If this is the second time that LSIL has appeared, it is recommended that the patient be referred for colposcopy for evaluation to see if a more severe lesion is not present. Persistence of LSIL can be due to just that - persistence, but it may also represent a more severe lesion, a progression of disease that is unrecognized in the second pap smear.
HSIL suggests that the there is a lesion on the cervix of high grade, possibly precancerous. These lesions should all be referred fro colposcopy.
If a lesion is seen on the cervix at the time of a pap smear, the pap smear should still be taken, but a referral for further assessment for the cervical lesion should be made regardless of the pap smear result. Although perhaps surprising, cervical cancer can return on pap smear as ASCUS or even as mild dysplasia. It is important to trust your clinical judgment about the appearance of the cervix regardless of the pap smear result.
This designation is ominous, perhaps more ominous than the HSIL category. Urgent referral for colposcopy is recommended. More cancer has been diagnosed at colposcopy following a pap smear diagnosis of ASC-H than following a pap smear of HSIL.
AGUS suggests an abnormality of the glandular or columnar cells of the endocervix. Although much less common, the cervix can develop cancer in this area, the adenocarcinoma of the cervix. AGUS may be a precursor of this, or it may also be found in association with squamous cell dysplasia, usually of the more severe types, CIN 2 or 3. For these reasons, this category of pap smear should result in a referral for colposcopy.
All these categories suggest possible malignancy. Although ASIS is not an actual cancer, it is associated with a high incidence of cancer when investigated. For this reason, any pap smear reported as one of the above, should be investigated urgently.
The Bethesda 2001 Classification System decided to report the presence of endometrial cells on pap smears as abnormal if the woman was over the age of 40. This decision was based on the possibility of endometrial cancer presenting as shed endometrial cells appearing on the pap smear of a menopausal woman. Obviously, many women over the age of 40 are not menopausal. For this reason, clinical judgment is required. If the pap smear was taken from a pre-menopausal woman, especially near the time of her menses, the finding of endometrial cells is not abnormal and no further follow up is required. If the woman is post-menopausal, then investigation the endometrium should be considered.

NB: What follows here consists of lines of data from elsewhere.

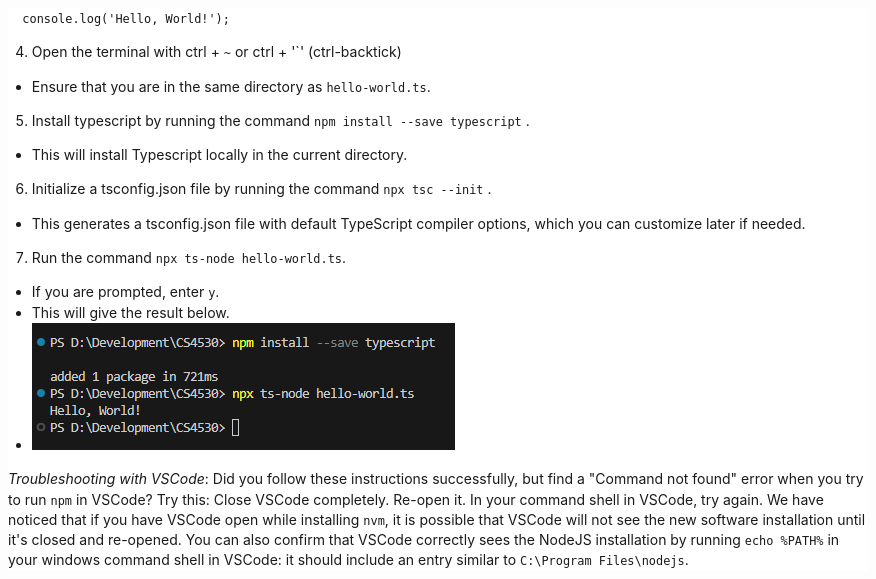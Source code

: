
```
  console.log('Hello, World!');
```

4. Open the terminal with ctrl + `~` or ctrl + '`' (ctrl-backtick)

- Ensure that you are in the same directory as `hello-world.ts`.

5. Install typescript by running the command `npm install --save typescript` .

- This will install Typescript locally in the current directory.

6. Initialize a tsconfig.json file by running the command `npx tsc --init` .

- This generates a tsconfig.json file with default TypeScript compiler options, which you can customize later if needed.

7. Run the command `npx ts-node hello-world.ts`.

- If you are prompted, enter `y`.
- This will give the result below.
- ![image](./assets/week1-getting-started/ts/result.png)



_Troubleshooting with VSCode_: Did you follow these instructions successfully, but find a "Command not found" error when you try to run `npm` in VSCode? Try this: Close VSCode completely. Re-open it. In your command shell in VSCode, try again. We have noticed that if you have VSCode open while installing `nvm`, it is possible that VSCode will not see the new software installation until it's closed and re-opened. You can also confirm that VSCode correctly sees the NodeJS installation by running `echo %PATH%` in your windows command shell in VSCode: it should include an entry similar to `C:\Program Files\nodejs`.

The bottom line here is that something is there that shouldn't be there. Perhaps there is an underlying adenocarcinoma of the cervix, or an adenocarcinoma of the uterus, or some other aberration, but these categories mandate further investigation. The atypical endometrial glandular cells are often investigated by office sampling of the endometrium. The atypical endocervical glandular cells will require sampling of the endocervix by cone biopsy of some type.
This is not an uncommon problem as we all know. It suggests that the transformation zone has not bee sampled. Since this is where the vast majority of problems arise, does this mean that more dysplasia will be missed? Actually, this has never been proved in studies. However, it is a bit concerning to leave these women unscreened for three years, as is possible in the PPCC. For this reason, judgment is needed. It certainly will not be amiss to re-screen these women in a year, rather than in three years.
LSIL is a cytology diagnosis using the Bethesda system. It is used by cytotechnologists and cytopatholgists in reporting pap smears. HPV and CIN 1 are categories used by colposcopists and histologists to describe changes seen in the tissue of the cervix. HSIL is the cytopatholgic designation; CIN 2 and are the histopathologic diagnoses. These have not been amalgamated.